What to produce
From the entries below, gather every line containing the string "better".

Data records
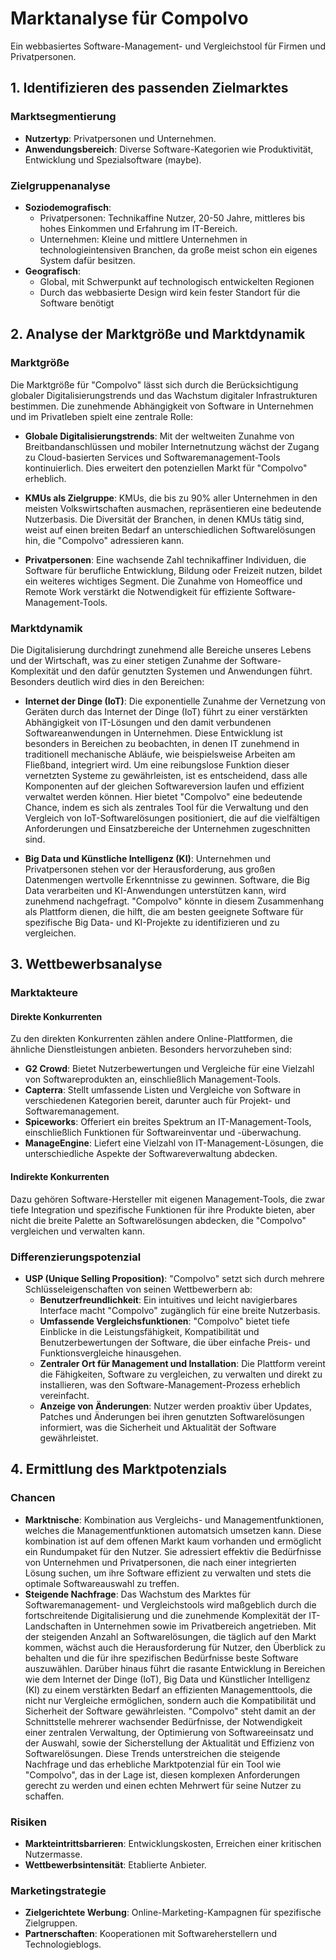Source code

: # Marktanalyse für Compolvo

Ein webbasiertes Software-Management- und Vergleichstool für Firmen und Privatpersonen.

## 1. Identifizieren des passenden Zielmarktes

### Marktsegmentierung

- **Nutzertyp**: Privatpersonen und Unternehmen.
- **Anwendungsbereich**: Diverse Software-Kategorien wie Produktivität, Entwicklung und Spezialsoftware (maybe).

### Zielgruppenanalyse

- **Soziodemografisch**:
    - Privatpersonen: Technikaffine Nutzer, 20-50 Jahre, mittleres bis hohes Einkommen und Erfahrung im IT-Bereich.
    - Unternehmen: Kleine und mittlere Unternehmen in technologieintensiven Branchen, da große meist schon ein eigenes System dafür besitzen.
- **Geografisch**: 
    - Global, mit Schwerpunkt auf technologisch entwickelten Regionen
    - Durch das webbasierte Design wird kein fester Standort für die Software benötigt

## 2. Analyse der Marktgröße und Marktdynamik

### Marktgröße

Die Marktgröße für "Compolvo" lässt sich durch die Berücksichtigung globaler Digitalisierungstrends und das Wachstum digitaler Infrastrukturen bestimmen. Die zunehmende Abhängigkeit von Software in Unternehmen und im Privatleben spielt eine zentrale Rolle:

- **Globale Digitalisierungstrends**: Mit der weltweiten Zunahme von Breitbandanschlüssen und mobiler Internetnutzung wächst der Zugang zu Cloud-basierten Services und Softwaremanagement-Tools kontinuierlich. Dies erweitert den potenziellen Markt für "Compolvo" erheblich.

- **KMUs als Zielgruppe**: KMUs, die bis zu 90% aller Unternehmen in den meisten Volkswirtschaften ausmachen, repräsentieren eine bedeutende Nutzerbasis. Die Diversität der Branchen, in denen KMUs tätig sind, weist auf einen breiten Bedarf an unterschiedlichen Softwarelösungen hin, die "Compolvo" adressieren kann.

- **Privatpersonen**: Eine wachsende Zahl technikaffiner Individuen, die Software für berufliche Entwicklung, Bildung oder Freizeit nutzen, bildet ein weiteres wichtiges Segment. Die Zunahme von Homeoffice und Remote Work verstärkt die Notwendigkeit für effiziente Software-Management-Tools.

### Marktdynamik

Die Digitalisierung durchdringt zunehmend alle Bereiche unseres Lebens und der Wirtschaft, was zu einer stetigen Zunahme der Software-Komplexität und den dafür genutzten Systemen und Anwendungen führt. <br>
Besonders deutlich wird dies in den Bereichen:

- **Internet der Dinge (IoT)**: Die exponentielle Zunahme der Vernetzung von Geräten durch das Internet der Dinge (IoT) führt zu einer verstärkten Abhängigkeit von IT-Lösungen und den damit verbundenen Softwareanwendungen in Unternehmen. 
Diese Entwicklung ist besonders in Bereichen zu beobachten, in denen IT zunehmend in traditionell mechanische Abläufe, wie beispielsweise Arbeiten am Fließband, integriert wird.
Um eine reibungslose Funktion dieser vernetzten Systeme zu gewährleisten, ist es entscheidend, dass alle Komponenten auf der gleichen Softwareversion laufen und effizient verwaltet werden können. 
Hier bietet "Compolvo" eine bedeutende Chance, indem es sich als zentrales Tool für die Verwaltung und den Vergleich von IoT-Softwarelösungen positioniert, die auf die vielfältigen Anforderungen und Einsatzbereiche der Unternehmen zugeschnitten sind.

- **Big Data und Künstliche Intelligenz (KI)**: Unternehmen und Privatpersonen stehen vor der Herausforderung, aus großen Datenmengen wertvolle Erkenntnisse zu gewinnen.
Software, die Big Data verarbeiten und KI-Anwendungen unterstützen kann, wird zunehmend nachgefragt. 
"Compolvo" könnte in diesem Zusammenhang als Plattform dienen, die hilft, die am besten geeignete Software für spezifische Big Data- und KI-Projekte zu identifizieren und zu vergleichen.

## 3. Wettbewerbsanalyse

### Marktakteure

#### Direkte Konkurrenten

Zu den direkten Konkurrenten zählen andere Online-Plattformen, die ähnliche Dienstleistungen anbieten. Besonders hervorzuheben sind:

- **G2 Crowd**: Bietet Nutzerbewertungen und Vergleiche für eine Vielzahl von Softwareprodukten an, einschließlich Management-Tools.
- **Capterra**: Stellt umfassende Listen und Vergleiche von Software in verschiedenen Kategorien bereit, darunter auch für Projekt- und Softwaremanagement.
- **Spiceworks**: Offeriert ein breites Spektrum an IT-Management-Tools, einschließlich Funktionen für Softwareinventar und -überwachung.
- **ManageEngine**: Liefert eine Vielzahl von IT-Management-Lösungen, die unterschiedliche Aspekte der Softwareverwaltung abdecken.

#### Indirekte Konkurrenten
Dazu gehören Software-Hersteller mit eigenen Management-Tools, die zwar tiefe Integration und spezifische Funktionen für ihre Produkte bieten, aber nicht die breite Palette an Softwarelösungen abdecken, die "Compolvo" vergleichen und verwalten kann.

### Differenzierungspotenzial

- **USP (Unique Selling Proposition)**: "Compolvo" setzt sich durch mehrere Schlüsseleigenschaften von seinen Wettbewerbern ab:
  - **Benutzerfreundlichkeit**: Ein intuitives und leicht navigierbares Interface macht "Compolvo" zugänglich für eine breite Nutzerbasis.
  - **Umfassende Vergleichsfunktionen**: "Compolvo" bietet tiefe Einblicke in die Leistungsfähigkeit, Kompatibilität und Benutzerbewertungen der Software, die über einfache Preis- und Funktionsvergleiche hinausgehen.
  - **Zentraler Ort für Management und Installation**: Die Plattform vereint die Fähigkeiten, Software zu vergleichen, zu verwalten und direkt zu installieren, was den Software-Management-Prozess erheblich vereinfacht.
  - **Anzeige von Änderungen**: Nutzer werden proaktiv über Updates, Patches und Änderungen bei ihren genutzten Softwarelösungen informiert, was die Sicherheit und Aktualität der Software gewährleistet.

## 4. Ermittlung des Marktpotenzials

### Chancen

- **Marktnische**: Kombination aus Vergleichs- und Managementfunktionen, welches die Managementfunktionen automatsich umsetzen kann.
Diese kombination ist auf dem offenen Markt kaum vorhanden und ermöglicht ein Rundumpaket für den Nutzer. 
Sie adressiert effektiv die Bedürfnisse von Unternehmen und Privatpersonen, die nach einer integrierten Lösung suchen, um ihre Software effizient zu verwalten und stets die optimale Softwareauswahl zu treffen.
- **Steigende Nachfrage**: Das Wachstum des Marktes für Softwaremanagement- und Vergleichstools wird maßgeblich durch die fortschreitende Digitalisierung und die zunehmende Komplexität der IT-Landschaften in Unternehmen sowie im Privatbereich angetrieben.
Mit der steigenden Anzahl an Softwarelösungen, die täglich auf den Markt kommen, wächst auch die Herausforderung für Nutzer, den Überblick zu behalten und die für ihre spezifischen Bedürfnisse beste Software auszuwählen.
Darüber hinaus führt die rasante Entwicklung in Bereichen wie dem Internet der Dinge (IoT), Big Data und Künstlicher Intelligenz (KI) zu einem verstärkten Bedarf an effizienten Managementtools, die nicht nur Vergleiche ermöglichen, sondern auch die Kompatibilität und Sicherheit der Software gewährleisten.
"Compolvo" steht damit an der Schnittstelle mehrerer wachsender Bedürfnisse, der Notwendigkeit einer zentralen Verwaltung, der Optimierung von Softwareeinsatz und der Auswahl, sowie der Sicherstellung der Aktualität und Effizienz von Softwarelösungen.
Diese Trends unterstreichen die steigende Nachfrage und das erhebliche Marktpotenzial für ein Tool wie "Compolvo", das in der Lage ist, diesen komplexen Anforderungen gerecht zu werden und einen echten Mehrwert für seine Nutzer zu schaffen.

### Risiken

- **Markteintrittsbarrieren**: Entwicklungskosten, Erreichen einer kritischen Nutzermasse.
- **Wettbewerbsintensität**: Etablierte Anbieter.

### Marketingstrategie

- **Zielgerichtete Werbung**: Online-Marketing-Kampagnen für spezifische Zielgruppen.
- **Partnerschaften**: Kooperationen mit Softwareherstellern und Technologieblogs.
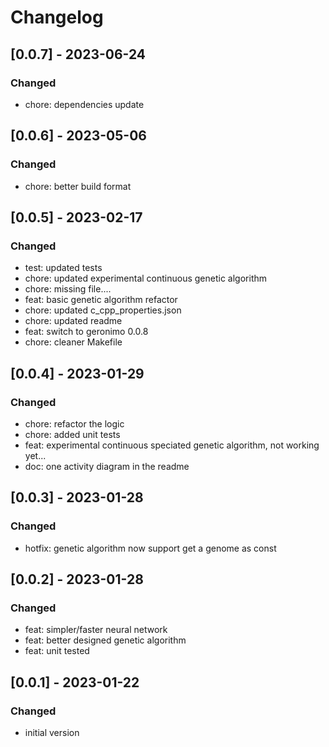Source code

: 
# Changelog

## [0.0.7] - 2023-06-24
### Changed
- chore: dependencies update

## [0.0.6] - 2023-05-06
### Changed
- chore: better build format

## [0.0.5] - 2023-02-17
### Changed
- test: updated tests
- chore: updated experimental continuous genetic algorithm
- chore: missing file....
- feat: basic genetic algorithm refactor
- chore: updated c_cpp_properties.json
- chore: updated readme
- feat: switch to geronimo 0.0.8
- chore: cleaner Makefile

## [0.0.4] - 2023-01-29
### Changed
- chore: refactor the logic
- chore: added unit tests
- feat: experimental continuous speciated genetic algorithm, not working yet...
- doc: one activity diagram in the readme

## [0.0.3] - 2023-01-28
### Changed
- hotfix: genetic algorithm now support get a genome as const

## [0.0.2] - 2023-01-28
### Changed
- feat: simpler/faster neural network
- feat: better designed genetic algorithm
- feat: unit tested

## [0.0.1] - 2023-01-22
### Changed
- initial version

Your response
- chore: better build format
- feat: better designed genetic algorithm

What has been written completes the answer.